◆ To do
Skip all pictures, then copy the lines from the start of the data through the line with "Diese Einstellung aktiviert", keeping both ends.

◆ Document images with source code
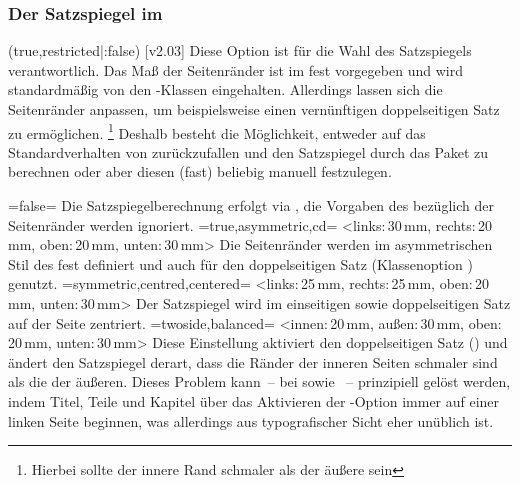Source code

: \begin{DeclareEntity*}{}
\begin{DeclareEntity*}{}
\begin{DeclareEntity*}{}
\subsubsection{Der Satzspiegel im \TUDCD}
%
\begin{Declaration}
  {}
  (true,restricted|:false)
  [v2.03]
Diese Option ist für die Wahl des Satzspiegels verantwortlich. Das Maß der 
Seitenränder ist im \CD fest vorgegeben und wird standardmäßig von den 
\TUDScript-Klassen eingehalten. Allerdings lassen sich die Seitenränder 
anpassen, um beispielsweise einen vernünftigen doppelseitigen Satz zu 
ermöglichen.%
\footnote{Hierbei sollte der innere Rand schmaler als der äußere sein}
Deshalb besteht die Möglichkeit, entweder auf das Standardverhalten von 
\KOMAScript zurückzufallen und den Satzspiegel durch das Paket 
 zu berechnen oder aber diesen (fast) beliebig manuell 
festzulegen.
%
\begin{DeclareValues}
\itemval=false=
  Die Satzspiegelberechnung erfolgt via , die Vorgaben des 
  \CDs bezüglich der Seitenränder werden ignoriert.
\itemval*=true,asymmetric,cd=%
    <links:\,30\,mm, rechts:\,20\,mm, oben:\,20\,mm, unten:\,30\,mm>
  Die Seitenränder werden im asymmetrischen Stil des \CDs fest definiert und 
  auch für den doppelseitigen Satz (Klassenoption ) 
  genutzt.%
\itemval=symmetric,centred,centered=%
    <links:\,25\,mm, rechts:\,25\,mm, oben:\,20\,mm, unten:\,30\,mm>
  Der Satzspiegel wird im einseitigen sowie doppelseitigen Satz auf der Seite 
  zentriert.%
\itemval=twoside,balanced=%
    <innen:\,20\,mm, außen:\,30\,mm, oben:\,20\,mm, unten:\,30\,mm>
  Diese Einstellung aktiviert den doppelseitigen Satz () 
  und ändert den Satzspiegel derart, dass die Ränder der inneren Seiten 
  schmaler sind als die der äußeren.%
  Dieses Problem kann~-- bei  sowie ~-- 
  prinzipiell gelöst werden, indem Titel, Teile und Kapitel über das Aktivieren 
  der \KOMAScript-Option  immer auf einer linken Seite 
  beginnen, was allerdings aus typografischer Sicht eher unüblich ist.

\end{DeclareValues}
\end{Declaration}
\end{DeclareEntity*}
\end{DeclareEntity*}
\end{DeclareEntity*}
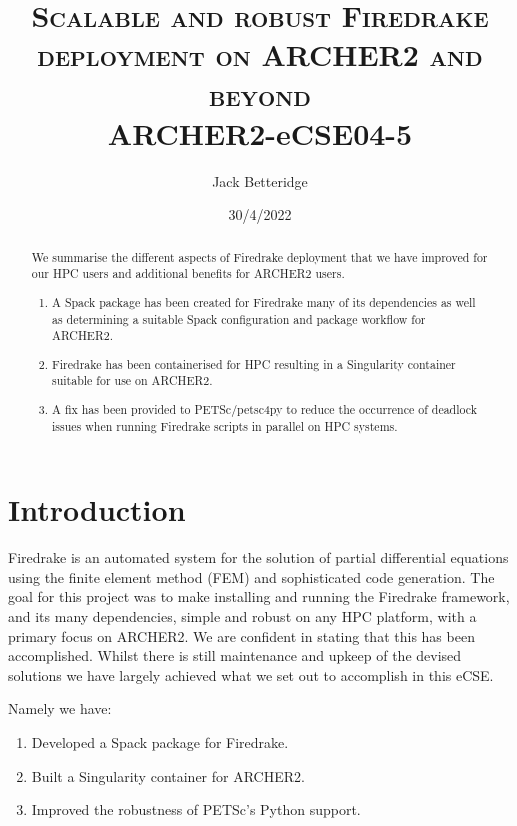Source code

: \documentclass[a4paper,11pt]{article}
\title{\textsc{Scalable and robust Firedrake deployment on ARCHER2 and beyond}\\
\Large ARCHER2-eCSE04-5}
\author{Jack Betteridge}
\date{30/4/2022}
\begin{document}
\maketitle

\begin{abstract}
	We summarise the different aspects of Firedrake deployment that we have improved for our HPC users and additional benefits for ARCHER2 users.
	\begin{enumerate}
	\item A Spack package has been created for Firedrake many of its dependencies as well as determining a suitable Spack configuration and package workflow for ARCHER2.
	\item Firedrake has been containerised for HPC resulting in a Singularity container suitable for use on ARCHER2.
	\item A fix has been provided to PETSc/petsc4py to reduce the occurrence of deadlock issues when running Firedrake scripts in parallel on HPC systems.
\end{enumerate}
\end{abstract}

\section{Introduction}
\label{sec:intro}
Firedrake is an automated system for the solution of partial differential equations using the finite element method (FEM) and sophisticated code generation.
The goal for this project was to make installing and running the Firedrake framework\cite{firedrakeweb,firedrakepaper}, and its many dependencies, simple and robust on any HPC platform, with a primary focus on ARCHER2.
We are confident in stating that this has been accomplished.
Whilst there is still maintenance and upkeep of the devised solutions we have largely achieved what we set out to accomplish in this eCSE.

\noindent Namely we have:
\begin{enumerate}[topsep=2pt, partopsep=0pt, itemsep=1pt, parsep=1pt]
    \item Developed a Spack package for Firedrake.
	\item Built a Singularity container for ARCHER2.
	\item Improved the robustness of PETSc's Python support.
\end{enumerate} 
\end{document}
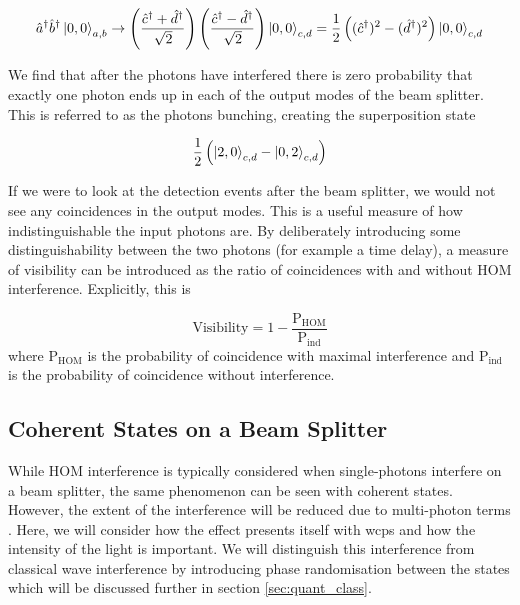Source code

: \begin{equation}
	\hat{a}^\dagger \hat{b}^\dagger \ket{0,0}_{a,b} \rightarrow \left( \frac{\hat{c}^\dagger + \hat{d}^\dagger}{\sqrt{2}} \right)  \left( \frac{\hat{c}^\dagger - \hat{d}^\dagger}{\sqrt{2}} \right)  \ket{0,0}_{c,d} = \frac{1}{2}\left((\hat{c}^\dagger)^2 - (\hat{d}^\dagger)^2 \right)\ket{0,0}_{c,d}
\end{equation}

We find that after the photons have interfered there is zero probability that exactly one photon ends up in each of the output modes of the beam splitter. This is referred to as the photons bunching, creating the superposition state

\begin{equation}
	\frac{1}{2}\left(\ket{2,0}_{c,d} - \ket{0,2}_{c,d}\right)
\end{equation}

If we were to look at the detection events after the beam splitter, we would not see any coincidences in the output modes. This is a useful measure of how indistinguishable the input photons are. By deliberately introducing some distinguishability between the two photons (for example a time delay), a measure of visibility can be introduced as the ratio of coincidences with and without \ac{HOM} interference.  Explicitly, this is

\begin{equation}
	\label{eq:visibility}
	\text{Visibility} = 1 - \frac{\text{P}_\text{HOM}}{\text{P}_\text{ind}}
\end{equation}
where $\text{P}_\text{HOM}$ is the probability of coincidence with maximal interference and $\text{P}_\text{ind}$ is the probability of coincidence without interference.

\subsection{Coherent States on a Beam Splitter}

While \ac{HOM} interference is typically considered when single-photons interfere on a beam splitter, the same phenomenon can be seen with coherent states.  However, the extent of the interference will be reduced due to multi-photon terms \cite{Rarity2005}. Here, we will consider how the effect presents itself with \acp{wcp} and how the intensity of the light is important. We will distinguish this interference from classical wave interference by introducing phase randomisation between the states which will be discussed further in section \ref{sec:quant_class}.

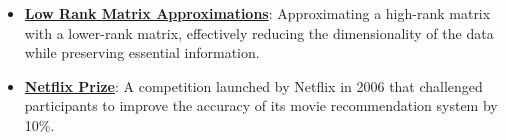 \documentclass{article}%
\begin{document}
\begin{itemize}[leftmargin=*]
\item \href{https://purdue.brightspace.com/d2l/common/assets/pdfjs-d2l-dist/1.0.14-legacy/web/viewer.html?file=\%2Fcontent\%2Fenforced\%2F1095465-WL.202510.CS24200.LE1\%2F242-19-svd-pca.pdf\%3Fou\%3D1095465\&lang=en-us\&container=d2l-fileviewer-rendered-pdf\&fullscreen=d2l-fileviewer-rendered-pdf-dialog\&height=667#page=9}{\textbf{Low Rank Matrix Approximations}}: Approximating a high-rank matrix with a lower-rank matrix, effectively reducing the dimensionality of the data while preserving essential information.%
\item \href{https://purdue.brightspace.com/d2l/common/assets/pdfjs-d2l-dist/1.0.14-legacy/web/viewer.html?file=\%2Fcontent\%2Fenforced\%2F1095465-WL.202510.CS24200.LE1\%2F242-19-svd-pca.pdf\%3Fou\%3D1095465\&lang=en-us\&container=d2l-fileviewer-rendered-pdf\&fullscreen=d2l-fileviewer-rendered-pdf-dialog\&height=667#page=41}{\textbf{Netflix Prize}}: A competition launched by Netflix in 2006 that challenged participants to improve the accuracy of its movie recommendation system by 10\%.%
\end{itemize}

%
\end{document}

◆ Output of the exercise
Source code

: \begin{DeclareEntity*}{}
\begin{DeclareEntity*}{}
\begin{DeclareEntity*}{}
\subsubsection{Der Satzspiegel im \TUDCD}
%
\begin{Declaration}
  {}
  (true,restricted|:false)
  [v2.03]
Diese Option ist für die Wahl des Satzspiegels verantwortlich. Das Maß der 
Seitenränder ist im \CD fest vorgegeben und wird standardmäßig von den 
\TUDScript-Klassen eingehalten. Allerdings lassen sich die Seitenränder 
anpassen, um beispielsweise einen vernünftigen doppelseitigen Satz zu 
ermöglichen.%
\footnote{Hierbei sollte der innere Rand schmaler als der äußere sein}
Deshalb besteht die Möglichkeit, entweder auf das Standardverhalten von 
\KOMAScript zurückzufallen und den Satzspiegel durch das Paket 
 zu berechnen oder aber diesen (fast) beliebig manuell 
festzulegen.
%
\begin{DeclareValues}
\itemval=false=
  Die Satzspiegelberechnung erfolgt via , die Vorgaben des 
  \CDs bezüglich der Seitenränder werden ignoriert.
\itemval*=true,asymmetric,cd=%
    <links:\,30\,mm, rechts:\,20\,mm, oben:\,20\,mm, unten:\,30\,mm>
  Die Seitenränder werden im asymmetrischen Stil des \CDs fest definiert und 
  auch für den doppelseitigen Satz (Klassenoption ) 
  genutzt.%
\itemval=symmetric,centred,centered=%
    <links:\,25\,mm, rechts:\,25\,mm, oben:\,20\,mm, unten:\,30\,mm>
  Der Satzspiegel wird im einseitigen sowie doppelseitigen Satz auf der Seite 
  zentriert.%
\itemval=twoside,balanced=%
    <innen:\,20\,mm, außen:\,30\,mm, oben:\,20\,mm, unten:\,30\,mm>
  Diese Einstellung aktiviert den doppelseitigen Satz () 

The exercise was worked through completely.